PolyHook - C++11 x86/x64 挂钩库
4.98/5 (32投票s)
一个现代、通用、C++ 挂钩库。
背景
在无法访问源代码的情况下,通常需要修改应用程序在运行时行为。为此,人们传统上依赖于 Microsoft Detours、Minhook 等库。然而,这些库中的每一个都有明显的缺点。Detours 仅支持 x86,除非使用“Professional”许可证,但该许可证价格高达 10000 美元,即使如此,专业版也会将 DLL 映射到新的代码段,使应用程序非常臃肿。Minhook 相当不错,但它依赖于预先制作的蹦床例程,有时会挂钩失败,并且源代码同样臃肿。对我来说,只有一个真正的解决方案,那就是按照我自己的条件编写我自己的库,目标是成为现有最小、最干净、最简单的挂钩库!
特点
PolyHook 提供了 6 种独立的方式来挂钩函数(所有这些都兼容 x86/x64)。每种暴露的方法都具有相同的接口:Setup()、Hook() 和 Unhook() 方法。我将在接下来的章节中描述每种挂钩方法的作用、工作原理、何时使用它以及提供代码示例。它*应该*是线程安全的,尽管我可能遗漏了什么。
1) 标准 Detour
这是挂钩函数的伪标准方法,这也是 Microsoft Detours 和 Minhook 实现的方式。它通过在函数的序言处写入一个 JMP 汇编指令来实现,该指令将代码流重定向到自定义处理程序。在 x86 模式下使用的指令是
0x00000000 0xE9DEADBEEF JMP 0xDEADBEF4 (EIP+DEADBEEF)
这是一个 32 位相对指令,意味着它跳转到的位置取决于指令本身在内存中的位置。在我的示例中,指令位于 0x00000000 的位置,偏移量为 0xDEADBEEF,然后您包含指令的大小,即 5 字节(E9 +DE+AD+BE+EF),以计算其最终位置,即 0xDEADBEF4。

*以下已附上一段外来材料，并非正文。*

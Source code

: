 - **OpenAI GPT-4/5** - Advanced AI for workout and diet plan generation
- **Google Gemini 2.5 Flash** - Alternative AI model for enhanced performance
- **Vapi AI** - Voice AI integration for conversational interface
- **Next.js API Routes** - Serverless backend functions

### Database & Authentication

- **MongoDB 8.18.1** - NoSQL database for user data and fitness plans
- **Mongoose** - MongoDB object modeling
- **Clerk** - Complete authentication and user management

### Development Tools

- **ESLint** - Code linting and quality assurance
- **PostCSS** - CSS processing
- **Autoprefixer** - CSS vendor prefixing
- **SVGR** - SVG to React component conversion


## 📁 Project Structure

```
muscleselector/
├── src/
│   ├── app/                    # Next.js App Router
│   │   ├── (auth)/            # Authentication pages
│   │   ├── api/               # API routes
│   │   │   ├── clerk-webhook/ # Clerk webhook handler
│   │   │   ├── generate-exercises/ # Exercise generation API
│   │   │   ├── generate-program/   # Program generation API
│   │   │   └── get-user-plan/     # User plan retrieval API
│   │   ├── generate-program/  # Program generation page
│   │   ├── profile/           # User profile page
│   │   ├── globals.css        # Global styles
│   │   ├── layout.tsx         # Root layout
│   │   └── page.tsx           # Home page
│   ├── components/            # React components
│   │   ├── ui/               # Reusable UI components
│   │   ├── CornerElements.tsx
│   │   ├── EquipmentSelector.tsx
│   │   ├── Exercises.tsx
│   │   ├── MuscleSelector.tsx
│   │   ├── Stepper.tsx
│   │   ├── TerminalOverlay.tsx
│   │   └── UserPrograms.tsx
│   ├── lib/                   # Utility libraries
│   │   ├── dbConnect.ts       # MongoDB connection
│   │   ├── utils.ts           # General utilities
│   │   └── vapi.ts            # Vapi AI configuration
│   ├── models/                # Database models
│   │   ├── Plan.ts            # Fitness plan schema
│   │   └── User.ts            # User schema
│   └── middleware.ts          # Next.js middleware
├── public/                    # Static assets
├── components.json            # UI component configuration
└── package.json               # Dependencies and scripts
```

在 x64 中,它会更复杂一些,因为没有单个指令可以跳转整个 x64 地址范围。因此,我使用了两个不同的汇编片段,并根据序言的大小选择使用哪个:
0xFF25DEADBEEF JMP [DEADBEF4] ([RIP+DEADBEEF]) //6 bytes total
或者当序言大于 6 字节时
push rax mov rax, 0xDEADBEEFDEADBEEF xchg qword ptr ss:[rsp], rax ret
第一个片段很特别,因为它实际上跳转到 (RIP+DEADBEEF) 指向的位置,而不是跳转到 (RIP+DEADBEEF)。在我的实现中,我将此跳转写入分配在序言 +-2GB 范围内的蹦床的末尾,然后在此位置写入处理程序的内存位置,这是实际跳转到的位置。您可能想知道为什么蹦床分配在 +-2GB 范围内,因为指令只能编码高达 32 位的偏移量,指令的大小为 6 字节,-2 字节用于 0xFF、0x25,剩下 4 字节用于写入偏移值。

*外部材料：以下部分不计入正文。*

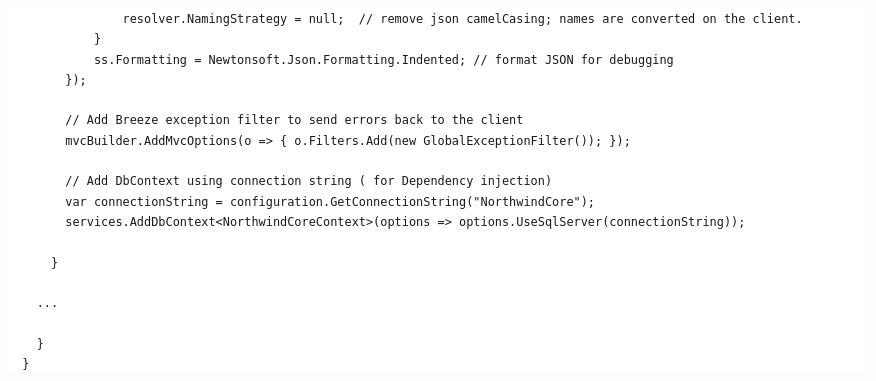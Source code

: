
 ```
                resolver.NamingStrategy = null;  // remove json camelCasing; names are converted on the client.
            }
            ss.Formatting = Newtonsoft.Json.Formatting.Indented; // format JSON for debugging
        });

        // Add Breeze exception filter to send errors back to the client
        mvcBuilder.AddMvcOptions(o => { o.Filters.Add(new GlobalExceptionFilter()); });

        // Add DbContext using connection string ( for Dependency injection)
        var connectionString = configuration.GetConnectionString("NorthwindCore");
        services.AddDbContext<NorthwindCoreContext>(options => options.UseSqlServer(connectionString));

      }

    ...

    }
  }
```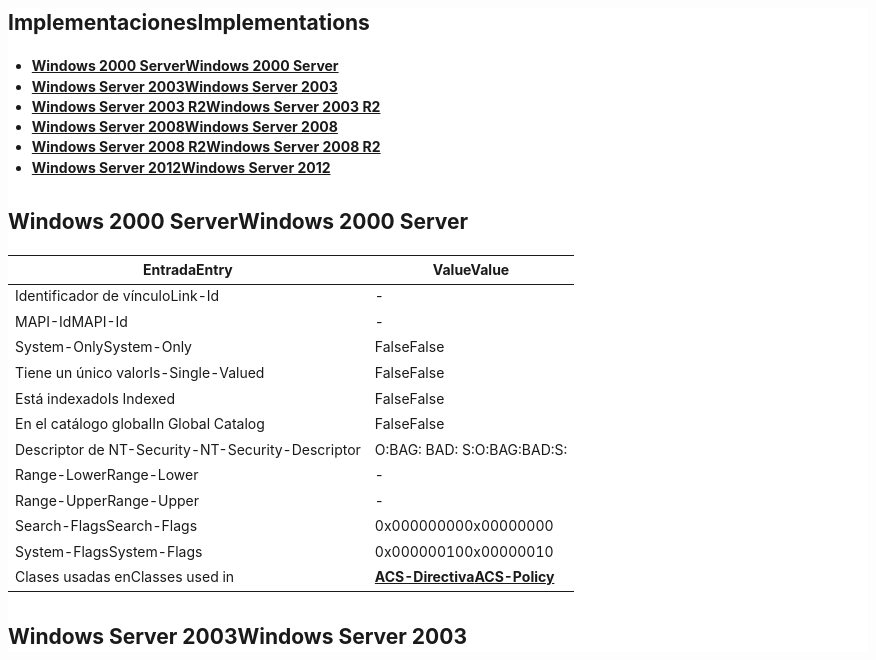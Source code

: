 

## <a name="implementations"></a><span data-ttu-id="cc021-123">Implementaciones</span><span class="sxs-lookup"><span data-stu-id="cc021-123">Implementations</span></span>

-   [<span data-ttu-id="cc021-124">**Windows 2000 Server**</span><span class="sxs-lookup"><span data-stu-id="cc021-124">**Windows 2000 Server**</span></span>](#windows-2000-server)
-   [<span data-ttu-id="cc021-125">**Windows Server 2003**</span><span class="sxs-lookup"><span data-stu-id="cc021-125">**Windows Server 2003**</span></span>](#windows-server-2003)
-   [<span data-ttu-id="cc021-126">**Windows Server 2003 R2**</span><span class="sxs-lookup"><span data-stu-id="cc021-126">**Windows Server 2003 R2**</span></span>](#windows-server-2003-r2)
-   [<span data-ttu-id="cc021-127">**Windows Server 2008**</span><span class="sxs-lookup"><span data-stu-id="cc021-127">**Windows Server 2008**</span></span>](#windows-server-2008)
-   [<span data-ttu-id="cc021-128">**Windows Server 2008 R2**</span><span class="sxs-lookup"><span data-stu-id="cc021-128">**Windows Server 2008 R2**</span></span>](#windows-server-2008-r2)
-   [<span data-ttu-id="cc021-129">**Windows Server 2012**</span><span class="sxs-lookup"><span data-stu-id="cc021-129">**Windows Server 2012**</span></span>](#windows-server-2012)

## <a name="windows-2000-server"></a><span data-ttu-id="cc021-130">Windows 2000 Server</span><span class="sxs-lookup"><span data-stu-id="cc021-130">Windows 2000 Server</span></span>



| <span data-ttu-id="cc021-131">Entrada</span><span class="sxs-lookup"><span data-stu-id="cc021-131">Entry</span></span> | <span data-ttu-id="cc021-132">Value</span><span class="sxs-lookup"><span data-stu-id="cc021-132">Value</span></span> |
|------------------------|----------------------------------------------|
| <span data-ttu-id="cc021-133">Identificador de vínculo</span><span class="sxs-lookup"><span data-stu-id="cc021-133">Link-Id</span></span>                | \-                                           |
| <span data-ttu-id="cc021-134">MAPI-Id</span><span class="sxs-lookup"><span data-stu-id="cc021-134">MAPI-Id</span></span>                | \-                                           |
| <span data-ttu-id="cc021-135">System-Only</span><span class="sxs-lookup"><span data-stu-id="cc021-135">System-Only</span></span>            | <span data-ttu-id="cc021-136">False</span><span class="sxs-lookup"><span data-stu-id="cc021-136">False</span></span>                                        |
| <span data-ttu-id="cc021-137">Tiene un único valor</span><span class="sxs-lookup"><span data-stu-id="cc021-137">Is-Single-Valued</span></span>       | <span data-ttu-id="cc021-138">False</span><span class="sxs-lookup"><span data-stu-id="cc021-138">False</span></span>                                        |
| <span data-ttu-id="cc021-139">Está indexado</span><span class="sxs-lookup"><span data-stu-id="cc021-139">Is Indexed</span></span>             | <span data-ttu-id="cc021-140">False</span><span class="sxs-lookup"><span data-stu-id="cc021-140">False</span></span>                                        |
| <span data-ttu-id="cc021-141">En el catálogo global</span><span class="sxs-lookup"><span data-stu-id="cc021-141">In Global Catalog</span></span>      | <span data-ttu-id="cc021-142">False</span><span class="sxs-lookup"><span data-stu-id="cc021-142">False</span></span>                                        |
| <span data-ttu-id="cc021-143">Descriptor de NT-Security-</span><span class="sxs-lookup"><span data-stu-id="cc021-143">NT-Security-Descriptor</span></span> | <span data-ttu-id="cc021-144">O:BAG: BAD: S:</span><span class="sxs-lookup"><span data-stu-id="cc021-144">O:BAG:BAD:S:</span></span>                                 |
| <span data-ttu-id="cc021-145">Range-Lower</span><span class="sxs-lookup"><span data-stu-id="cc021-145">Range-Lower</span></span>            | \-                                           |
| <span data-ttu-id="cc021-146">Range-Upper</span><span class="sxs-lookup"><span data-stu-id="cc021-146">Range-Upper</span></span>            | \-                                           |
| <span data-ttu-id="cc021-147">Search-Flags</span><span class="sxs-lookup"><span data-stu-id="cc021-147">Search-Flags</span></span>           | <span data-ttu-id="cc021-148">0x00000000</span><span class="sxs-lookup"><span data-stu-id="cc021-148">0x00000000</span></span>                                   |
| <span data-ttu-id="cc021-149">System-Flags</span><span class="sxs-lookup"><span data-stu-id="cc021-149">System-Flags</span></span>           | <span data-ttu-id="cc021-150">0x00000010</span><span class="sxs-lookup"><span data-stu-id="cc021-150">0x00000010</span></span>                                   |
| <span data-ttu-id="cc021-151">Clases usadas en</span><span class="sxs-lookup"><span data-stu-id="cc021-151">Classes used in</span></span>        | [<span data-ttu-id="cc021-152">**ACS-Directiva**</span><span class="sxs-lookup"><span data-stu-id="cc021-152">**ACS-Policy**</span></span>](c-acspolicy.md)<br/> |



## <a name="windows-server-2003"></a><span data-ttu-id="cc021-153">Windows Server 2003</span><span class="sxs-lookup"><span data-stu-id="cc021-153">Windows Server 2003</span></span>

第二个跳转类型是首选的,因为蹦床可以分配在整个 x64 地址范围内的任何位置。它通过将 rax 寄存器的值保存在堆栈上,将完整的 x64 地址移入 rax,然后切换堆栈以保存 rax 的值,并将 rax 恢复到堆栈上保存的原始值,然后 ret,这只是跳转到堆栈上的第一个值,从而有效地实现了跳转!

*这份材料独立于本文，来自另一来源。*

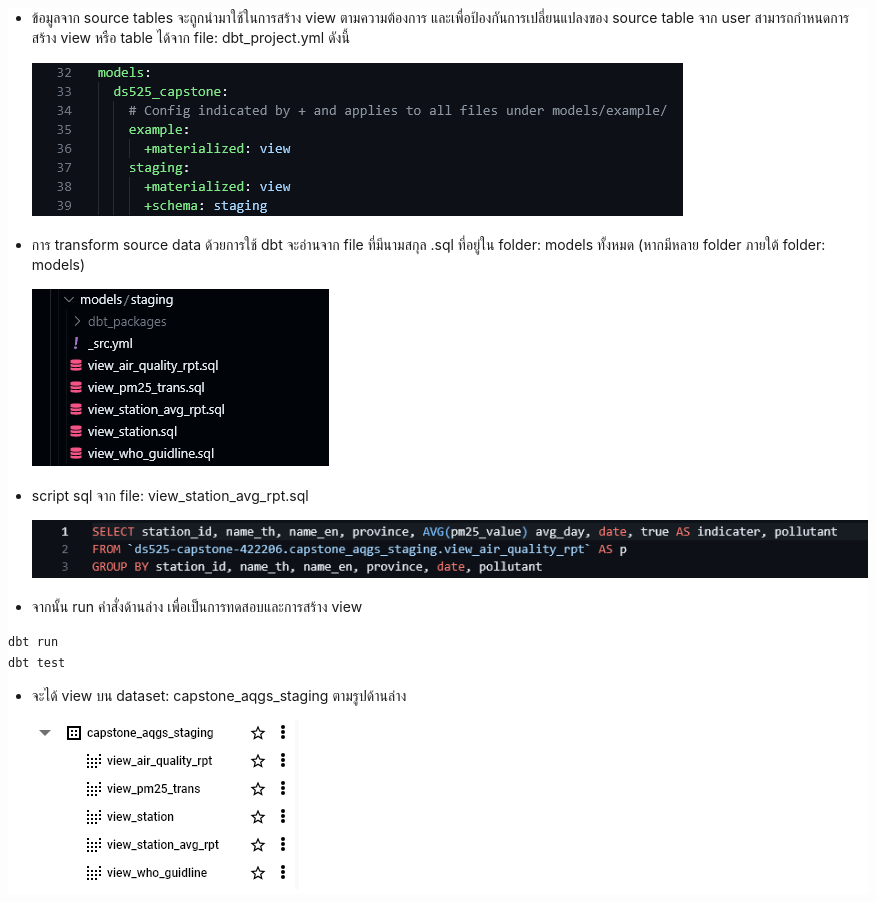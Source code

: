- ข้อมูลจาก source tables จะถูกนำมาใช้ในการสร้าง view ตามความต้องการ และเพื่อป้องกันการเปลี่ยนแปลงของ source table จาก user สามารถกำหนดการสร้าง view หรือ table ได้จาก file: dbt_project.yml ดังนี้

    ![Alt text](image/505-dbt-project.png)

- การ transform source data ด้วยการใช้ dbt จะอ่านจาก file ที่มีนามสกุล .sql ที่อยู่ใน folder: models ทั้งหมด (หากมีหลาย folder ภายใต้ folder: models)

    ![Alt text](image/506-view-sql.png)

- script sql จาก file: view_station_avg_rpt.sql

    ![Alt text](image/507-station-avg.png)

- จากนั้น run คำสั่งด้านล่าง เพื่อเป็นการทดสอบและการสร้าง view
```sh
dbt run
dbt test
```

- จะได้ view บน dataset: capstone_aqgs_staging ตามรูปด้านล่าง

    ![Alt text](image/508-bigquery.png)

##
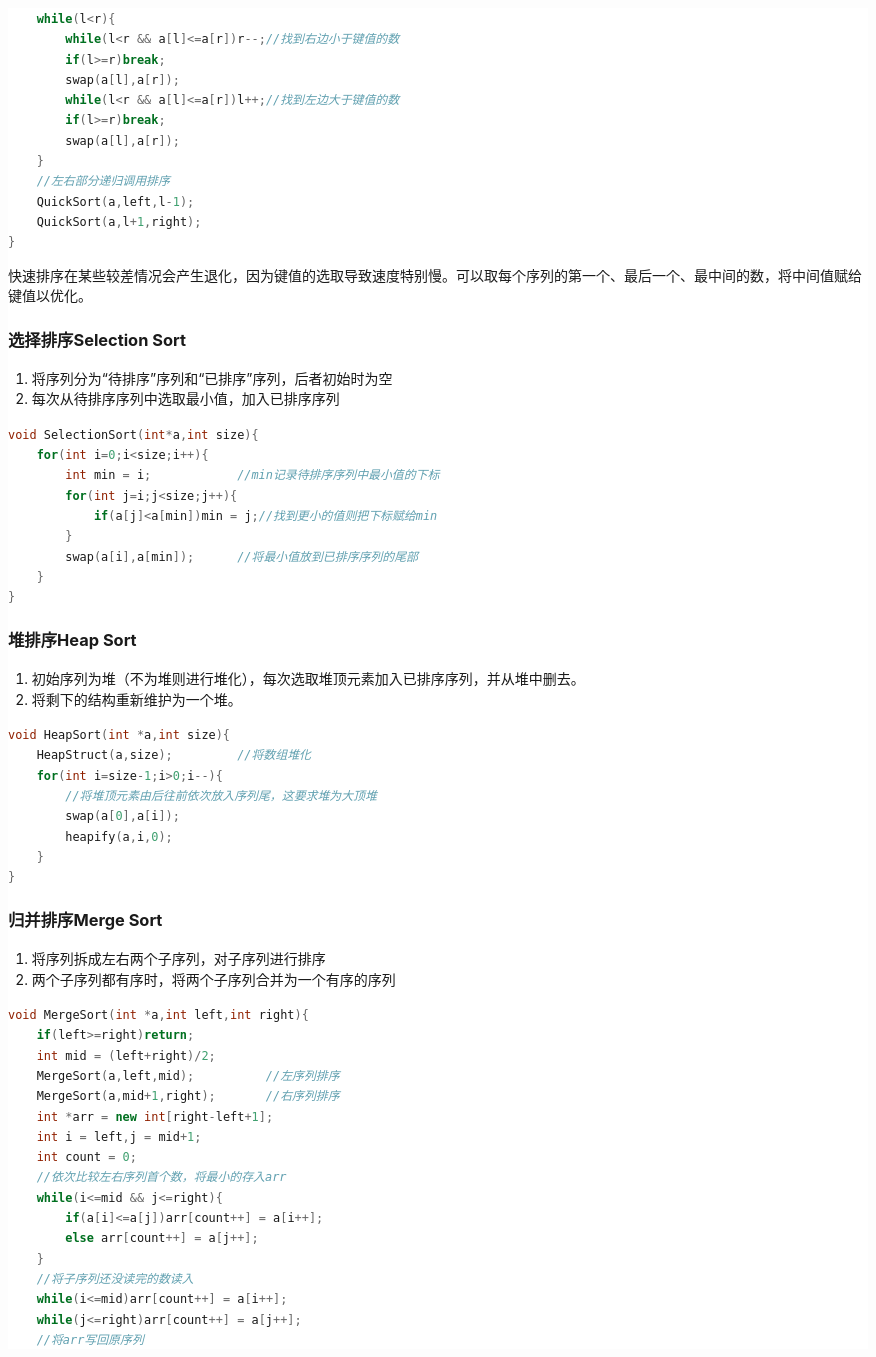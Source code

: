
 ```c++
	while(l<r){
		while(l<r && a[l]<=a[r])r--;//找到右边小于键值的数
		if(l>=r)break;
		swap(a[l],a[r]);
		while(l<r && a[l]<=a[r])l++;//找到左边大于键值的数
		if(l>=r)break;
		swap(a[l],a[r]);
	}
    //左右部分递归调用排序
	QuickSort(a,left,l-1);
	QuickSort(a,l+1,right);
}
```
快速排序在某些较差情况会产生退化，因为键值的选取导致速度特别慢。可以取每个序列的第一个、最后一个、最中间的数，将中间值赋给键值以优化。
### 选择排序Selection Sort
1. 将序列分为“待排序”序列和“已排序”序列，后者初始时为空
2. 每次从待排序序列中选取最小值，加入已排序序列
```c++
void SelectionSort(int*a,int size){
	for(int i=0;i<size;i++){
		int min = i;            //min记录待排序序列中最小值的下标
		for(int j=i;j<size;j++){
			if(a[j]<a[min])min = j;//找到更小的值则把下标赋给min
		}
		swap(a[i],a[min]);      //将最小值放到已排序序列的尾部
	}
}
```
### 堆排序Heap Sort
1. 初始序列为堆（不为堆则进行堆化），每次选取堆顶元素加入已排序序列，并从堆中删去。
2. 将剩下的结构重新维护为一个堆。
```c++
void HeapSort(int *a,int size){
	HeapStruct(a,size);         //将数组堆化
	for(int i=size-1;i>0;i--){
		//将堆顶元素由后往前依次放入序列尾，这要求堆为大顶堆
        swap(a[0],a[i]);        
		heapify(a,i,0);
	}
} 
```
### 归并排序Merge Sort
1. 将序列拆成左右两个子序列，对子序列进行排序
2. 两个子序列都有序时，将两个子序列合并为一个有序的序列
```c++
void MergeSort(int *a,int left,int right){
	if(left>=right)return;
	int mid = (left+right)/2;
	MergeSort(a,left,mid);          //左序列排序
	MergeSort(a,mid+1,right);       //右序列排序
	int *arr = new int[right-left+1];
	int i = left,j = mid+1;
	int count = 0;
    //依次比较左右序列首个数，将最小的存入arr
	while(i<=mid && j<=right){
		if(a[i]<=a[j])arr[count++] = a[i++];
		else arr[count++] = a[j++];
	}
    //将子序列还没读完的数读入
	while(i<=mid)arr[count++] = a[i++];
	while(j<=right)arr[count++] = a[j++];
    //将arr写回原序列
```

在正确实现 Detours 方面,还有许多其他非常重要的细节,我将在稍后标题为“Detours 棘手之处”的部分进行解释,以保持简洁。其余逻辑非常简单,我们写入的跳转将我们带到我们的处理程序,我们在处理程序中执行我们想要的操作,然后我们通过首先执行所谓的蹦床来返回到原始函数,该蹦床只是执行我们之前用写入的跳转覆盖的字节,然后蹦床跳转回我们在序言中放置的跳转之后的内存位置。完整的代码示例
typedef int(__stdcall* tMessageBoxA)(HWND hWnd,LPCSTR lpText,LPCSTR lpCaption,UINT uType);
tMessageBoxA oMessageBoxA;
int __stdcall hkMessageBoxA(HWND hWnd, LPCSTR lpText, LPCSTR lpCaption, UINT uType)
{
//You can modify any parameters you want here
return oMessageBoxA(hWnd,"Hooked", lpCaption, uType);
}
void main()
{
std::shared_ptr<PLH::Detour> Detour_Ex(new PLH::Detour);
Detour_Ex->SetupHook((BYTE*)&MessageBoxA,(BYTE*) &hkMessageBoxA);
Detour_Ex->Hook();
oMessageBoxA = Detour_Ex->GetOriginal<tMessageBoxA>();
}
2) 虚函数 Detour
在 c++ 中,虚方法被放置在一个由该类在内存中 0x00 位置的指针指向的表中。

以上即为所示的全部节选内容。